Sunday, January 24, 2010

Is this code broken?

[This was originally posted at http://timstall.dotnetdevelopersjournal.com/is_this_code_broken.htm]

What constitutes broken code? Everyone agrees that code that crashes in production and threatens to have developers fired is indeed broken. But where's the line? Is the following code broken:

  • The code logs incorrect data in an error log file?
  • The code displays incorrect values in a label (like a mis-formatted date)?
  • If a certain rare case occurs (like a button is pressed at exactly 12:00AM, or an uploaded file size is exactly 1.00 MB), then the code crashes?
  • The code has mis-leading names for variables and methods. For example, it has a method "IsNumber" that checks only for integers, or "IsLetter" that allows for special characters? Say the current program calls the method with correct data so that the app never crashes?

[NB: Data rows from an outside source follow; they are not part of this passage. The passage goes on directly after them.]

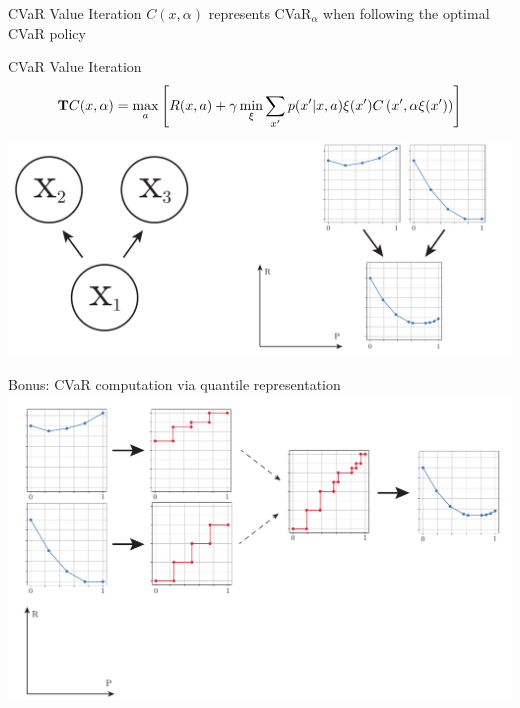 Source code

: \documentclass{beamer}
\begin{document}
\begin{frame}{CVaR Value Iteration}
$C(x, \alpha)$ represents CVaR$_\alpha$ when following the optimal CVaR policy

\begin{block}{CVaR Value Iteration}
\vspace{-0.5cm}
$$\mathbf{T}C(x, \alpha) = \max_a \left[ { R(x, a) + \gamma \min_{\xi} \sum_{x'} p(x'| x, a)\xi(x') C\left( {x', \alpha\xi(x')} \right)} \right]$$
\end{block}


\center
\includegraphics[width=0.8\linewidth]{gfx/acvara_mixture.pdf}

\end{frame}


\begin{frame}{Bonus: CVaR computation via quantile representation}
\center
\includegraphics[width=\linewidth]{gfx/cvar_vi_conversion.pdf}
\end{frame}
\end{document}
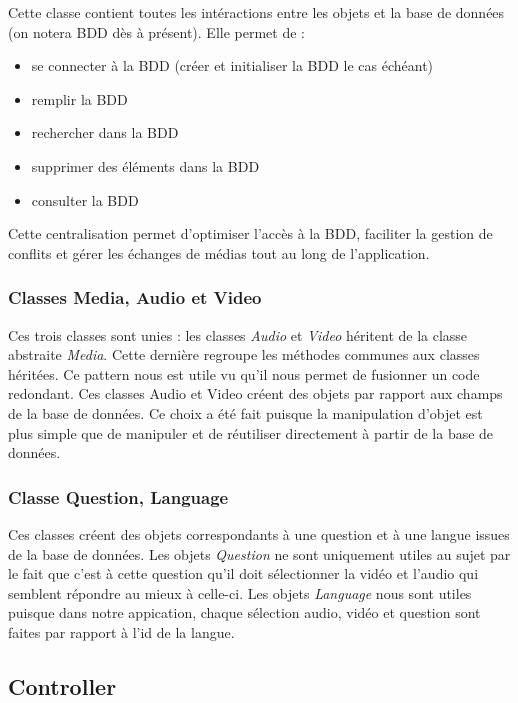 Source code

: Cette classe contient toutes les intéractions entre les objets et la base de données (on notera BDD dès à présent). Elle permet de :

\begin{itemize}
 \item se connecter à la BDD (créer et initialiser la BDD le cas échéant)
 \item remplir la BDD
 \item rechercher dans la BDD
 \item supprimer des éléments dans la BDD
 \item consulter la BDD
\end{itemize}

Cette centralisation permet d'optimiser l'accès à la BDD, faciliter la gestion de conflits et gérer les échanges de médias tout au long de l'application.

\subsubsection{Classes Media, Audio et Video}

Ces trois classes sont unies : les classes \textit{Audio} et \textit{Video} héritent de la classe abstraite \textit{Media}. Cette dernière regroupe les méthodes communes aux classes héritées. Ce pattern nous est utile vu qu'il nous permet de fusionner un code redondant. Ces classes Audio et Video créent des objets par rapport aux champs de la base de données. Ce choix a été fait puisque la manipulation d'objet est plus simple que de manipuler et de réutiliser directement à partir de la base de données.

\subsubsection{Classe Question, Language}

Ces classes créent des objets correspondants à une question et à une langue issues de la base de données.
Les objets \textit{Question} ne sont uniquement utiles au sujet par le fait que c'est à cette question qu'il doit sélectionner la vidéo et l'audio qui semblent répondre au mieux à celle-ci.
Les objets \textit{Language} nous sont utiles puisque dans notre appication, chaque sélection audio, vidéo et question sont faites par rapport à l'id de la langue.

\subsection{Controller}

In all these cases, say the application essentially "works" and handles the main use cases.

The problem is maintenance. Maintaining and extending code is an expensive part of the total cost of ownership. You could spend hours tracking down a single erroneous line of code. Code that is low quality (tons of copy & paste, misnamed methods, misleading logic, etc...) is going to be a fortune to maintain. On the other hand, certain functional errors that have zero impact on the business can perhaps be documented as "known-issues" (i.e. the month is formatted in a label with a preceding zero like "03" instead of just "3".

I'd say it comes down to the business, and the code is broken if it costs the business more than it should - whether it be via maintenance costs or functional errors that hinder the end users. Perhaps the question isn't as much "is this code broken", but "how can we maximize the business-value of this code?"

Wednesday, January 20, 2010

Five Ironies of Unit Testing

[This was originally posted at http://timstall.dotnetdevelopersjournal.com/five_ironies_of_unit_testing.htm]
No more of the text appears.